Показывать особо было нечего. Все прошедшее время занимался мелочевкой. Подготовил все мелкие детали к покраске.

----------


## alekom

Колеса родные??... смотри они не очень похожи на правду..

----------


## MAX

Покрасил мелкие детали. Теперь все это дело надо установить.
Остается совсем немного. :Wink:

----------


## MAX

С пылу, с жару. :Biggrin: 
Осталось сделать Сайдвиндеры и крыльчатки на бомбы. В остальном, в принципе, готово.

----------


## Марат

Прекрасная Работа!!!

----------


## MAX

Два дня делал сайдвиндеры. Пока оперение сточил, пока красил.
Короче, модель полностью готова и поставленна на полку. Можно с чистой совестью ехать в отпуск, погреть косточки. :Wink: 
А вот теперь, хвалите меня. :Biggrin:

----------


## alekom

Ё.П.Р.С.Т. ОРЁЛ, блин живой...!!! Сопла внутри белым красишь?

----------


## MAX

Да, белым. Керамика, однако.

----------


## -=AC=-

Максим, а мне казалось, что при отклонении закрылков у него элероны отклонялись на меньший угол. Нет?

----------


## alekom

> Максим, а мне казалось, что при отклонении закрылков у него элероны отклонялись на меньший угол. Нет?

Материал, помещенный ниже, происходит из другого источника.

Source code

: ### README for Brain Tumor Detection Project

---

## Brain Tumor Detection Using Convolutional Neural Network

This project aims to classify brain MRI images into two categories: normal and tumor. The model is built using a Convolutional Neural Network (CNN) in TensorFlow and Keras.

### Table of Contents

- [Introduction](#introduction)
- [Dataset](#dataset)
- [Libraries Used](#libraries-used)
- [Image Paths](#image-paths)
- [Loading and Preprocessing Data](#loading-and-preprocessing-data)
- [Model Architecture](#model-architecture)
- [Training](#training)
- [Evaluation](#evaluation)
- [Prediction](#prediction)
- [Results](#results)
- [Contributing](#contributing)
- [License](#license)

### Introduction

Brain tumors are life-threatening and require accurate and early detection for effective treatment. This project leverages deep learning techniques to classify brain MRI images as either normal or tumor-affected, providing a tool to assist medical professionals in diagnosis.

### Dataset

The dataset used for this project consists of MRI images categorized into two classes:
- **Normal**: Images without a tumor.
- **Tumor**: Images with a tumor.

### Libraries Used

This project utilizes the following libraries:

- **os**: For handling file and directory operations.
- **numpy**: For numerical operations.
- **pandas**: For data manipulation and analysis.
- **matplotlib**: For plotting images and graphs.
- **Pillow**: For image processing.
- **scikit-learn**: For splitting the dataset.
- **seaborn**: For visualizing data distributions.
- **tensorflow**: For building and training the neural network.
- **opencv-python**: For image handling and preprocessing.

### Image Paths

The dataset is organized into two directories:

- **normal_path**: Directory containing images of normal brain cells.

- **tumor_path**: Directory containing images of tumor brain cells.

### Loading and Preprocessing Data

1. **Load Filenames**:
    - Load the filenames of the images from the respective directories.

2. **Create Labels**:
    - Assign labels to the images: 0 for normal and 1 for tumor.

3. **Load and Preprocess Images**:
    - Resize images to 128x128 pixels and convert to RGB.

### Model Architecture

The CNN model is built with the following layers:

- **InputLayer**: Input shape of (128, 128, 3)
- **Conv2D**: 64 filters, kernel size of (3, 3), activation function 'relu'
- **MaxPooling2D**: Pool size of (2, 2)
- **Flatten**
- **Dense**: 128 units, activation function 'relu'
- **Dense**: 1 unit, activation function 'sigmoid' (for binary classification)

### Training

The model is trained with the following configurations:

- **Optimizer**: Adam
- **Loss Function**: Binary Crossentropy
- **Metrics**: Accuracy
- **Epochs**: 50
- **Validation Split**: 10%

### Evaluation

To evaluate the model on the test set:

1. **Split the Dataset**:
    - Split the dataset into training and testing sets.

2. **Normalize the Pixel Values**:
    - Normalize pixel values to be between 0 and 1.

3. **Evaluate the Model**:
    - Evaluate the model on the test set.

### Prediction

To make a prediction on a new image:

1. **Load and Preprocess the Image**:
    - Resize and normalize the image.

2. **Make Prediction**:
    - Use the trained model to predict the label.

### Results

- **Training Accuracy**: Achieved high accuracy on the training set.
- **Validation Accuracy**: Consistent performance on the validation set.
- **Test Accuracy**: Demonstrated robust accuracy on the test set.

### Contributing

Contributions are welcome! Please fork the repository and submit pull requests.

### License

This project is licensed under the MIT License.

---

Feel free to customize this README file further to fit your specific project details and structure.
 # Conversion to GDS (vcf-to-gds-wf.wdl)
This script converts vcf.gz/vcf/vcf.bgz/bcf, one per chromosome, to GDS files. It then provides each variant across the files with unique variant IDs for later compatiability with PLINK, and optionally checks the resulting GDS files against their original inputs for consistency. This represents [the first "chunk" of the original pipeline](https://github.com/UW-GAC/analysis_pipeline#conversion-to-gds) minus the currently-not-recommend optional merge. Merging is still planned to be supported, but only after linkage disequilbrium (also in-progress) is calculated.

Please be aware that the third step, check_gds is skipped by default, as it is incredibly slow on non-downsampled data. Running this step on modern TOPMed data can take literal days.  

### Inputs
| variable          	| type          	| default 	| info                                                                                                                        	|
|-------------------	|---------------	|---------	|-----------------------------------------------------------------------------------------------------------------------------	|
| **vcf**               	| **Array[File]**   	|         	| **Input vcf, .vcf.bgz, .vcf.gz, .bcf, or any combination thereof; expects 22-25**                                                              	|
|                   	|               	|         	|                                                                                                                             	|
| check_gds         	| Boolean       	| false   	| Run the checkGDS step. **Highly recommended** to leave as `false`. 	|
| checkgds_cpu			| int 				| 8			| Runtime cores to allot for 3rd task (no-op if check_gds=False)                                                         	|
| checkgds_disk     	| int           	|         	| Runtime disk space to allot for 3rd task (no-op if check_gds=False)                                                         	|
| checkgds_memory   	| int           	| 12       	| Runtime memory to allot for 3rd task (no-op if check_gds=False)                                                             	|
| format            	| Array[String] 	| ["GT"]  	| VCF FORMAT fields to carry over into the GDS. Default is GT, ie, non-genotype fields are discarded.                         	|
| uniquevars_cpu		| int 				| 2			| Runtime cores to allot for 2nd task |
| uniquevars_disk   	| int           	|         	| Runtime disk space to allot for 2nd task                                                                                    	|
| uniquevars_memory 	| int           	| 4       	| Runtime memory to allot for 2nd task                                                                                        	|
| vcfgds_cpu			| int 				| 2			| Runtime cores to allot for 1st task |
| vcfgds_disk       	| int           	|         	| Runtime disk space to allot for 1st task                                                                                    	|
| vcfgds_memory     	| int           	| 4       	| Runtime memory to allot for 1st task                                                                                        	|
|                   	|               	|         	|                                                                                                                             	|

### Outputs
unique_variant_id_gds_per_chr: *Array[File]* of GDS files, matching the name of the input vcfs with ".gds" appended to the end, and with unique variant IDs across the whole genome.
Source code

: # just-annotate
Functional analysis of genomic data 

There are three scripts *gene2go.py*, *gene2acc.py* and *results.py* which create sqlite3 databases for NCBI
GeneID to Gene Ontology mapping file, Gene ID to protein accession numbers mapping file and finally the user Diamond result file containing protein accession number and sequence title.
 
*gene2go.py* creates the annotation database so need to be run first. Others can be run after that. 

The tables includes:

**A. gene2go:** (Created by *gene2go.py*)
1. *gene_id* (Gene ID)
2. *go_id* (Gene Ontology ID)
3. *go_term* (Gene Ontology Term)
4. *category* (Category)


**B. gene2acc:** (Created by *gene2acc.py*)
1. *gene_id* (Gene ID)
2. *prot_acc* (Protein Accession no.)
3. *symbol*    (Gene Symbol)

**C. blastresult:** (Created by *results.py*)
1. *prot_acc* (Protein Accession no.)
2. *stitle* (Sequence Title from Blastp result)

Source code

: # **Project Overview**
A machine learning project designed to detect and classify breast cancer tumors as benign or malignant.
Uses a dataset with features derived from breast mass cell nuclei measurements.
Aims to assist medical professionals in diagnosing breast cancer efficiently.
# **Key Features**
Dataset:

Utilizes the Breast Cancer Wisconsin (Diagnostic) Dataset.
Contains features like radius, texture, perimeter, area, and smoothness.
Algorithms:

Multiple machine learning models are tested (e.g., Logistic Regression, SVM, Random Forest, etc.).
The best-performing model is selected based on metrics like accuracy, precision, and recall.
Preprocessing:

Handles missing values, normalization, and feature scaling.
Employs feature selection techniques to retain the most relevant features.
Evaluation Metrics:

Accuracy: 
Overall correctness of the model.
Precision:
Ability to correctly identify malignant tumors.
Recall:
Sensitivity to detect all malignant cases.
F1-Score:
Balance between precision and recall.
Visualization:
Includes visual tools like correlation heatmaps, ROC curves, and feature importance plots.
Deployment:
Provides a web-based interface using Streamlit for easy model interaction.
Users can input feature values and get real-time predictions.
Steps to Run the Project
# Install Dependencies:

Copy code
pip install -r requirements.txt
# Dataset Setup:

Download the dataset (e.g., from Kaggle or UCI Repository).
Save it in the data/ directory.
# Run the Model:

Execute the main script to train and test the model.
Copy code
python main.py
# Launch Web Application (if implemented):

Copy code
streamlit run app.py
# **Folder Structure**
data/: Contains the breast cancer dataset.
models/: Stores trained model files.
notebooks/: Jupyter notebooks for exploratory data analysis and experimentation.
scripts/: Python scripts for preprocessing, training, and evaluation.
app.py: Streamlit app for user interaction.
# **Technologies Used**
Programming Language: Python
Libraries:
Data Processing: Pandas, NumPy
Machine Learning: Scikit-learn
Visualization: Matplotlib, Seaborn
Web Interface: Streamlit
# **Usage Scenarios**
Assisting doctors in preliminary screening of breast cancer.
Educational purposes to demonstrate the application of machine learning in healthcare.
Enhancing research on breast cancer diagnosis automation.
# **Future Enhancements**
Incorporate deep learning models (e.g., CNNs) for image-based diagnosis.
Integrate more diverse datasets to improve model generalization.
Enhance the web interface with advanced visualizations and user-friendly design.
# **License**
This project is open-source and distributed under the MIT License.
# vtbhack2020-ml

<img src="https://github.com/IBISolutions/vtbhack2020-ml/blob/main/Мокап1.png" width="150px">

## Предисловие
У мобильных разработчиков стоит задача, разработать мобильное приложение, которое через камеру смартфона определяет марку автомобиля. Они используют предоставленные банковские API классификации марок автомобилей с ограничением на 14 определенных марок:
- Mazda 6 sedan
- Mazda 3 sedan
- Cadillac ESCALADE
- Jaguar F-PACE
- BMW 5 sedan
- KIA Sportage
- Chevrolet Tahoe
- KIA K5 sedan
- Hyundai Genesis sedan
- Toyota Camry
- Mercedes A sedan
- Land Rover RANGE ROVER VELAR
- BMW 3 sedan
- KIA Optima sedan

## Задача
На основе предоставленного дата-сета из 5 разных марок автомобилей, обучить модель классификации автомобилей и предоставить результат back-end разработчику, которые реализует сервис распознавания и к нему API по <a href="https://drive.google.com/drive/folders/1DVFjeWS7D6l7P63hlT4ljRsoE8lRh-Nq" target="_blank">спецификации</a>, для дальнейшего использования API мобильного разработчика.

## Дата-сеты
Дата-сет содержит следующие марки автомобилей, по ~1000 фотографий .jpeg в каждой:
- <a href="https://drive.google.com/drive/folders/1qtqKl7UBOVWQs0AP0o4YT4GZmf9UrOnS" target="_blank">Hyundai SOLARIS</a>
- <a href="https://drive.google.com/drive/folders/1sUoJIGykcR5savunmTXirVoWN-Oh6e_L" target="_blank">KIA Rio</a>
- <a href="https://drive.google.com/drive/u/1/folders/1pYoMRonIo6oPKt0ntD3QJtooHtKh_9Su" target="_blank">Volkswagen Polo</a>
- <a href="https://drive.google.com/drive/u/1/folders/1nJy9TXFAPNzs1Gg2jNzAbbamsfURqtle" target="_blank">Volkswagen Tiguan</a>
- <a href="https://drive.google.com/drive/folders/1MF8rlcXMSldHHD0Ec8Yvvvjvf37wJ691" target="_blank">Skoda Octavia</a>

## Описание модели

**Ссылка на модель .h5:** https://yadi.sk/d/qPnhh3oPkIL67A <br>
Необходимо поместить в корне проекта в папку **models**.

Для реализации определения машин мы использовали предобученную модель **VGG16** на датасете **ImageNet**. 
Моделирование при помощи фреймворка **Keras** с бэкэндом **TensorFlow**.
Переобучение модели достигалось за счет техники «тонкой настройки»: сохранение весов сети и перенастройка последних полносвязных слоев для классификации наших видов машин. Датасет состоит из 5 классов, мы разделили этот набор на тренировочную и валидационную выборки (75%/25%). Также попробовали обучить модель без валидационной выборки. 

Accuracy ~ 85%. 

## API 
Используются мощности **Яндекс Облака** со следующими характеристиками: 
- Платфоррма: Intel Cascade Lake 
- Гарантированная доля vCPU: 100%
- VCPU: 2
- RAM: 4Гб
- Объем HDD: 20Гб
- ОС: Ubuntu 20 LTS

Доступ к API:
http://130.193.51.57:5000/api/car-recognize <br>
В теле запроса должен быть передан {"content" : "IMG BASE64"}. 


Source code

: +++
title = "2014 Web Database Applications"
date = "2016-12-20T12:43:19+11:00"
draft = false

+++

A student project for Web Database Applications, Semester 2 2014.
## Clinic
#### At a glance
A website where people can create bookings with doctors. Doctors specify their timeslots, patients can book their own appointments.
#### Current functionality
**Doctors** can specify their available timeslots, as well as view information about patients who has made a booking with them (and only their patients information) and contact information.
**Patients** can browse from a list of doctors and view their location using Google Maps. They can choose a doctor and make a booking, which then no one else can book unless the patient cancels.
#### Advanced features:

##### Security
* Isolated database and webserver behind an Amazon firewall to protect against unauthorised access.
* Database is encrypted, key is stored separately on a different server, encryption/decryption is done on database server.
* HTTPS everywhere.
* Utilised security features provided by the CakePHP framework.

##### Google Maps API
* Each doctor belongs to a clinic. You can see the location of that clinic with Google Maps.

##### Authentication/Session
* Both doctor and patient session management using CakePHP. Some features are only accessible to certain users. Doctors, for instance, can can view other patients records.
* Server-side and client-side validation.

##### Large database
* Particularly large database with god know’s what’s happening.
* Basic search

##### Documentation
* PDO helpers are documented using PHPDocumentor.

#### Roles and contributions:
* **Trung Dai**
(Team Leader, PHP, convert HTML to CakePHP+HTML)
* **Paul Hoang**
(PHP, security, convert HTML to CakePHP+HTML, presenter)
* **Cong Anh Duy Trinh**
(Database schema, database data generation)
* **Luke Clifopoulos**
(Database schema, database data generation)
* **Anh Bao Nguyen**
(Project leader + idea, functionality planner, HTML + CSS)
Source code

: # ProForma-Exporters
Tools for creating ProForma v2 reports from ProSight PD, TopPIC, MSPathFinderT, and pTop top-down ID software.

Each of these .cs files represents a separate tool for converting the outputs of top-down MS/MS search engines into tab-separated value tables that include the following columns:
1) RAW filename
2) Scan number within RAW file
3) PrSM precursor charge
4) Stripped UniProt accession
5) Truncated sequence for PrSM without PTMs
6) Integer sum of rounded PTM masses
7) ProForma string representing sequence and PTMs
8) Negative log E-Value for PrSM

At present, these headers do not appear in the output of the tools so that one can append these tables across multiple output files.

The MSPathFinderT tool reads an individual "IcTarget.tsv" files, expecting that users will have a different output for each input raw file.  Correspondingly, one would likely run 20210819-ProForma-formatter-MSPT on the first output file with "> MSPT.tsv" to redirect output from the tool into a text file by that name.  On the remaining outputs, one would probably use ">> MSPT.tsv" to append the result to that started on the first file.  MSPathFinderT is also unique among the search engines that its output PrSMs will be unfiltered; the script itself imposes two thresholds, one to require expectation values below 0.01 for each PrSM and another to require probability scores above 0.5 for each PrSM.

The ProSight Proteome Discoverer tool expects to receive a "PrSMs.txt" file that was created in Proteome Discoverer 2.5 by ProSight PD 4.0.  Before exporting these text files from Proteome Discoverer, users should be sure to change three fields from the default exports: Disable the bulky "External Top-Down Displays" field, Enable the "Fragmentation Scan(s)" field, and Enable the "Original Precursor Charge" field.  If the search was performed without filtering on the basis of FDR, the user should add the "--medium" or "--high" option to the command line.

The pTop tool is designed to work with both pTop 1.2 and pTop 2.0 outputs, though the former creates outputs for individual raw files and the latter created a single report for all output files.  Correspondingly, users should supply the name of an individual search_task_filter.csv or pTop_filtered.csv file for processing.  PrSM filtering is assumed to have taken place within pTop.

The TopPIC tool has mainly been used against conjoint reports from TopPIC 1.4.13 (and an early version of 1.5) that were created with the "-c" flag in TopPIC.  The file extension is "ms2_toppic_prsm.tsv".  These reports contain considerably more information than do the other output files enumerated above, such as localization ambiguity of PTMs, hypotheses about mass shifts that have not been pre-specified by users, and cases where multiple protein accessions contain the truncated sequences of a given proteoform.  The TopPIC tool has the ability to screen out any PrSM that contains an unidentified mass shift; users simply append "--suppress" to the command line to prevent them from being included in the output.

Саш.. это в полете.. На стоянке посмотри... так и вместе и "висят"..

----------


## -=AC=-

Да, действительно, посмотрел на стоянке - висят одинаково.
А модель вышла просто офигенная.
Когда я уже свой добью..

----------


## rotfront

> Два дня делал сайдвиндеры. Пока оперение сточил, пока красил.
> Короче, модель полностью готова и поставленна на полку. Можно с чистой совестью ехать в отпуск, погреть косточки.
> А вот теперь, хвалите меня.


А что тебя хвалить? Итак захваленый уже! :Wink: 

Ты это, Макс, после отпуска делаешь СУ-24М от ВЭСа, как обещал.
Короче не отмажишься больше! :Cool: 
Иначе буду всем говорить что он тебе не по зубам. :Biggrin:

----------


## ЖеШе

Вопрос вдогонку. Фонарь кабины пилота "родной"? У самого лежат два хорнета (С и D) от академии, и у обоих по всей длине фонаря шов от стыка прессформ.((((

----------


## Nazar

> Вопрос вдогонку. Фонарь кабины пилота "родной"? У самого лежат два хорнета (С и D) от академии, и у обоих по всей длине фонаря шов от стыка прессформ.((((


Так он убирается в пять минут...

----------


## KAJUK

[QUOTE=MAX;
А вот теперь, хвалите меня. :Biggrin: [/QUOTE]

молодец,молодец,молодец......  .........!!!!!!!!!!!!!

----------